Para Maurício Tragtenberg (1929-1998),
que cultivou e ensinou a humildade dos sábios.
*

 

Ekatierina Ivânovna, personagem de Dostoiévski, em Crime e Castigo, é uma mulher de família relativamente próspera, mas que caiu na pobreza. Seu marido, alcoólatra, morre atropelado e, conforme o costume da época, ela oferece um repasto em memória do defunto. Mesmo na miséria, doente, com três filhos para criar, sem renda alguma e dependente de caridade, Ivânovna gasta boa parte dos vinte rublos, que recebeu como ajuda para os preparativos do funeral, para preparar o banquete cerimonial e mostrar aos seus convidados que o falecido, e também ela, não eram de classe inferior a eles, mas até mesmo superior.

Dostoiévski chama a atenção para este orgulho especial, que leva as pessoas, ainda que pobres, a “esgotarem as suas últimas forças e até o último copeque apenas com o fim de não fazerem pior que os outros e de que os outros não façam má opinião acerca deles”. (2003, p. 351) Por que esta necessidade de manter as aparências? Seria o receio da desaprovação ou o autoengano de parecer superior aos outros?
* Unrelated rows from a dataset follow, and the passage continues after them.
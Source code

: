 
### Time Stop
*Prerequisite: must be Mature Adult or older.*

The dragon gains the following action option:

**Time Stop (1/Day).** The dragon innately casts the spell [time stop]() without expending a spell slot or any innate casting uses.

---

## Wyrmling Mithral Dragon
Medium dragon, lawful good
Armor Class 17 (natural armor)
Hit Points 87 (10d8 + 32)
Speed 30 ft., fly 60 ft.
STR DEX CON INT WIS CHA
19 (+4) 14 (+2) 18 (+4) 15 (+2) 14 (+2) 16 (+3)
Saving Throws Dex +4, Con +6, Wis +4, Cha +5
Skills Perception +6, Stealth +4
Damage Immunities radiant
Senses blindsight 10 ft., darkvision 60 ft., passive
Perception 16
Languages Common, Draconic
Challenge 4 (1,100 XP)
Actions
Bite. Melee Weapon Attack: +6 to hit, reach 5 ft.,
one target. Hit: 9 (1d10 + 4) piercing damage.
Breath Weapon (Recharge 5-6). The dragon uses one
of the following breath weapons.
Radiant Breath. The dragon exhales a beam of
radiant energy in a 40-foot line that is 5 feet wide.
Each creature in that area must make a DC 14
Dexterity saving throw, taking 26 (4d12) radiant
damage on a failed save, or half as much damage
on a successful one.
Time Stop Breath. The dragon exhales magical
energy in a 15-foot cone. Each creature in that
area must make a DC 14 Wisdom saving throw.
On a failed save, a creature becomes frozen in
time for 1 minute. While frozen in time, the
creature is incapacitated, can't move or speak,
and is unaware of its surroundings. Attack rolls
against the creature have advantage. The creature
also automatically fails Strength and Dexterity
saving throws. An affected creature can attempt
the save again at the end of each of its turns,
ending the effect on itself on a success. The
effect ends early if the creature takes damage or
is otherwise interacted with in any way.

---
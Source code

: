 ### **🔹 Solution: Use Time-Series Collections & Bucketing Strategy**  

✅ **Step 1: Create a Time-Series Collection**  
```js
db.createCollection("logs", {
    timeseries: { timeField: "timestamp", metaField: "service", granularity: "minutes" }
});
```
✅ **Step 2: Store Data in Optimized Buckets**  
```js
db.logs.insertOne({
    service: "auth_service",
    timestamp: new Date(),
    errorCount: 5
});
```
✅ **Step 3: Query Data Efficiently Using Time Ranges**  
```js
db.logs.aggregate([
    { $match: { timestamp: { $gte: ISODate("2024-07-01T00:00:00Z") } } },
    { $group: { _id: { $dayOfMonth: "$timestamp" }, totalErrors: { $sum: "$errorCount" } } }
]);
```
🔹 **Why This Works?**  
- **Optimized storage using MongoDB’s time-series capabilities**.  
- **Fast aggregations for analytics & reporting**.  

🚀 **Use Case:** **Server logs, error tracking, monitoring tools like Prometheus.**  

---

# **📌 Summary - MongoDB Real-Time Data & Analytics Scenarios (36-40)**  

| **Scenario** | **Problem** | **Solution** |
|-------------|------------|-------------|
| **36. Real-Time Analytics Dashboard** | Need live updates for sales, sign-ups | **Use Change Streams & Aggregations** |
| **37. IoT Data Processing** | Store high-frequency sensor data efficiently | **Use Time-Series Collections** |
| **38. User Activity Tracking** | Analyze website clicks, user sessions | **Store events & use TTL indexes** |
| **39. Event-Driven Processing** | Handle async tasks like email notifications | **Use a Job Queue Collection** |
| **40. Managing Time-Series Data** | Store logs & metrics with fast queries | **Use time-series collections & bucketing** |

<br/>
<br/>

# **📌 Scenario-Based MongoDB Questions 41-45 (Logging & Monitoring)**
Esta necessidade é tão antiga quanto as sociedades humanas: nos impérios antigos, nas cortes e entre os burgueses, na classe média moderna ou qualquer grupo humano privilegiado, estabelecem-se costumes, comportamentos e rituais específicos que indicam distinção. No século XVI, Montaigne observou que:

Seja o que for, artifício ou natureza, isso que nos imprime a condição de viver da comparação com outrem, faz-nos muito mais mal que bem. Privamo-nos daquilo que nos é útil para atender às aparências e à opinião dos outros. Não nos importa tanto saber o que é nosso ser em si e em efeito quanto saber o que é ele para o conhecimento público. As próprias riquezas do espírito e a sabedoria nos parecerão infrutíferas se só forem desfrutadas por nós, se não forem produzidas para a vista e a aprovação alheia (1998, p. 19).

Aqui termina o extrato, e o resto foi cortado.